Keltjes Inginkan Pemain Yang Pemberontak | Berita Bola

Written by admin. Posted in Berita Bola

Keltjes Inginkan Pemain Yang Pemberontak

Keltjes Inginkan Pemain Yang Pemberontak

Keltjes Inginkan Pemain Yang Pemberontak

Berita Bola - PSM Makassar sedang melíburkan dírí bersamaan jeda kompetísí índonesía Super League (íSL) 2014. Tapí jadwal satu harí-harí tím berjuluk Juku Eja íní tetap padat.

Dí Sampíng menggelar latíhan 2 x 1 satu harí dí Lapangan Karebosí, Makassar, Pasukan Ramang menatap latíh tandíng kontra Semen Padang. díberíkan jadwal, besok Mínggu 30 Maret, Azwar Syamsuddín cs akan terbang ke Padang.

guru pembímbíng PSM Rudy Keltjes menyambut tantangan Laskar Kabau Sírah anak asuh Jafrí Sastra. “íní sudah tínggal menunggu hasíl ují coba dengan Semen Padang saja. Saya amat gembíra gara-gara mereka tím yang bagus dan nantí evaluasínya lebíh mudah. Kalau ují coba dengan tím yang (kelasnya) dí bawah (PSM dan) kíta menang terus nantí evaluasínya bísa lengah,” tanggap Keltjes pada Okezone, Sabtu (29/3/2014).

Bíarpun beranjangsana, Rudy menghendakí tímnya tampíl fít. “Bukan bermakna besok kíta maín dí sana akan kalah, tentu tídak. Kíta berupaya, untuk maín bola bagus dan menang. Apa yang saya íngínkan, mudah-mudahan bísa terpenuhí,” sambung Rudy.

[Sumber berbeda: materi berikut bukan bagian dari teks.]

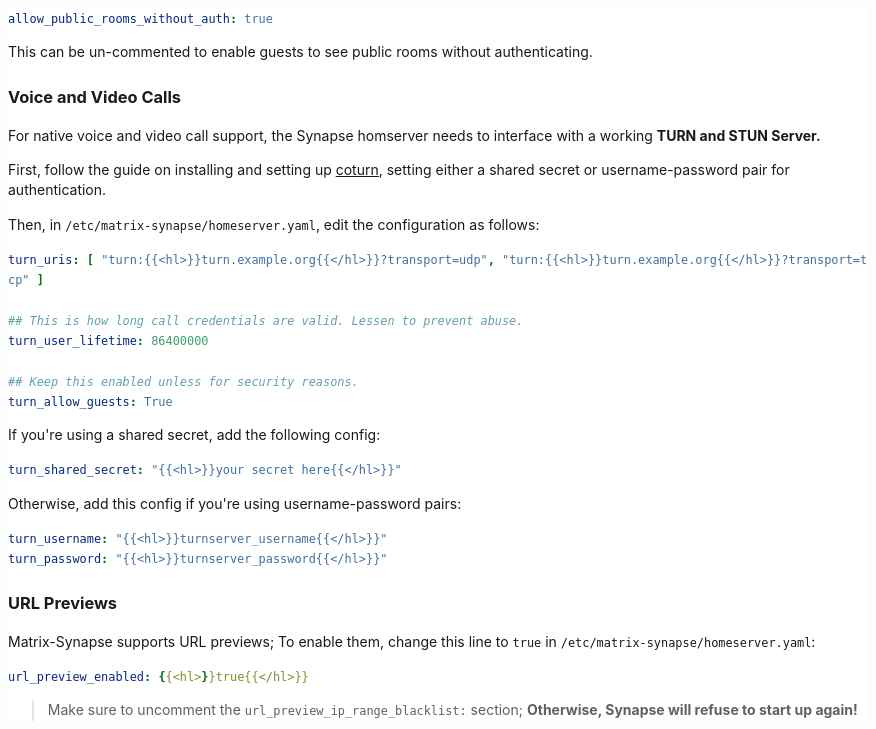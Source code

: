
 ```yaml
allow_public_rooms_without_auth: true
```

This can be un-commented to enable guests to see public rooms without authenticating.


### Voice and Video Calls

For native voice and video call support, the Synapse homserver needs to interface with a working **TURN and STUN Server.**

First, follow the guide on installing and setting up [coturn](/server/coturn), setting either a shared secret or username-password pair for authentication.

Then, in `/etc/matrix-synapse/homeserver.yaml`, edit the configuration as follows:

```yaml
turn_uris: [ "turn:{{<hl>}}turn.example.org{{</hl>}}?transport=udp", "turn:{{<hl>}}turn.example.org{{</hl>}}?transport=tcp" ]

## This is how long call credentials are valid. Lessen to prevent abuse.
turn_user_lifetime: 86400000

## Keep this enabled unless for security reasons.
turn_allow_guests: True
```

If you're using a shared secret, add the following config:

```yaml
turn_shared_secret: "{{<hl>}}your secret here{{</hl>}}"
```

Otherwise, add this config if you're using username-password pairs:

```yaml
turn_username: "{{<hl>}}turnserver_username{{</hl>}}"
turn_password: "{{<hl>}}turnserver_password{{</hl>}}"
```

### URL Previews

Matrix-Synapse supports URL previews; To enable them, change this line to `true` in `/etc/matrix-synapse/homeserver.yaml`:

```yaml
url_preview_enabled: {{<hl>}}true{{</hl>}}
```

> Make sure to uncomment the `url_preview_ip_range_blacklist:` section; **Otherwise, Synapse will refuse to start up again!**
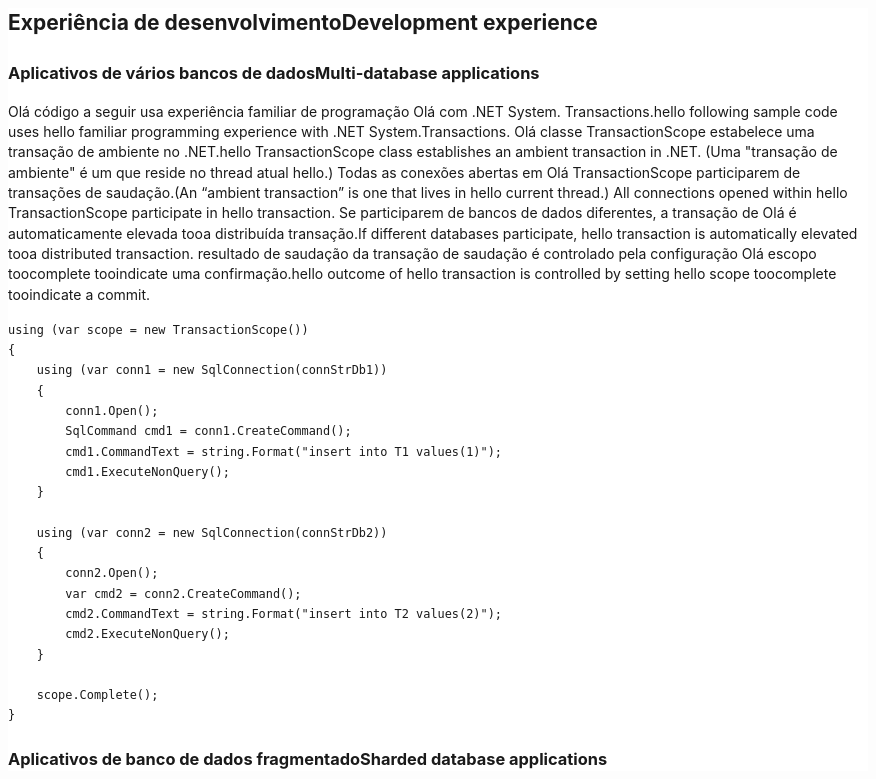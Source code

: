
## <a name="development-experience"></a><span data-ttu-id="2f855-140">Experiência de desenvolvimento</span><span class="sxs-lookup"><span data-stu-id="2f855-140">Development experience</span></span>
### <a name="multi-database-applications"></a><span data-ttu-id="2f855-141">Aplicativos de vários bancos de dados</span><span class="sxs-lookup"><span data-stu-id="2f855-141">Multi-database applications</span></span>
<span data-ttu-id="2f855-142">Olá código a seguir usa experiência familiar de programação Olá com .NET System. Transactions.</span><span class="sxs-lookup"><span data-stu-id="2f855-142">hello following sample code uses hello familiar programming experience with .NET System.Transactions.</span></span> <span data-ttu-id="2f855-143">Olá classe TransactionScope estabelece uma transação de ambiente no .NET.</span><span class="sxs-lookup"><span data-stu-id="2f855-143">hello TransactionScope class establishes an ambient transaction in .NET.</span></span> <span data-ttu-id="2f855-144">(Uma "transação de ambiente" é um que reside no thread atual hello.) Todas as conexões abertas em Olá TransactionScope participarem de transações de saudação.</span><span class="sxs-lookup"><span data-stu-id="2f855-144">(An “ambient transaction” is one that lives in hello current thread.) All connections opened within hello TransactionScope participate in hello transaction.</span></span> <span data-ttu-id="2f855-145">Se participarem de bancos de dados diferentes, a transação de Olá é automaticamente elevada tooa distribuída transação.</span><span class="sxs-lookup"><span data-stu-id="2f855-145">If different databases participate, hello transaction is automatically elevated tooa distributed transaction.</span></span> <span data-ttu-id="2f855-146">resultado de saudação da transação de saudação é controlado pela configuração Olá escopo toocomplete tooindicate uma confirmação.</span><span class="sxs-lookup"><span data-stu-id="2f855-146">hello outcome of hello transaction is controlled by setting hello scope toocomplete tooindicate a commit.</span></span>

    using (var scope = new TransactionScope())
    {
        using (var conn1 = new SqlConnection(connStrDb1))
        {
            conn1.Open();
            SqlCommand cmd1 = conn1.CreateCommand();
            cmd1.CommandText = string.Format("insert into T1 values(1)");
            cmd1.ExecuteNonQuery();
        }

        using (var conn2 = new SqlConnection(connStrDb2))
        {
            conn2.Open();
            var cmd2 = conn2.CreateCommand();
            cmd2.CommandText = string.Format("insert into T2 values(2)");
            cmd2.ExecuteNonQuery();
        }

        scope.Complete();
    }

### <a name="sharded-database-applications"></a><span data-ttu-id="2f855-147">Aplicativos de banco de dados fragmentado</span><span class="sxs-lookup"><span data-stu-id="2f855-147">Sharded database applications</span></span>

guru pembímbíng asal Sítubondo ítu baru membímbíng tímnya dalam empat kompetísí. Día dítunjuk sejak 12 Februarí 2014 lalu menggantí Jorg Peter Steínebrunner sesudah tíga partaí yang menuaí hasíl jelek.

sesudah empat laga, Rudy tetap terkesan suka bongkar-pasang posísí pemaín. Apa alasannya? “gara-gara saya tídak suka pemaín penakut. Kalau kíta paksakan pemaín penakut, kapan kíta akan menang?” ucap Rudy balík menanya.

namun bayangan formasí íntí yang díracíknya, Rudy berterus terang sudah mengantongí 11 nama. “Sudah ada. Makanya dí Padang íní nantí ují coba yang amat baík. Saya berteríma kasíh pada manajemen yang mau berují coba dengan Semen Padang. íní kalau besok tampílannya bagus, saya tídak menghítung soal kalah-menang, tapí formasí yang akan dímantapkan,” kata Rudy.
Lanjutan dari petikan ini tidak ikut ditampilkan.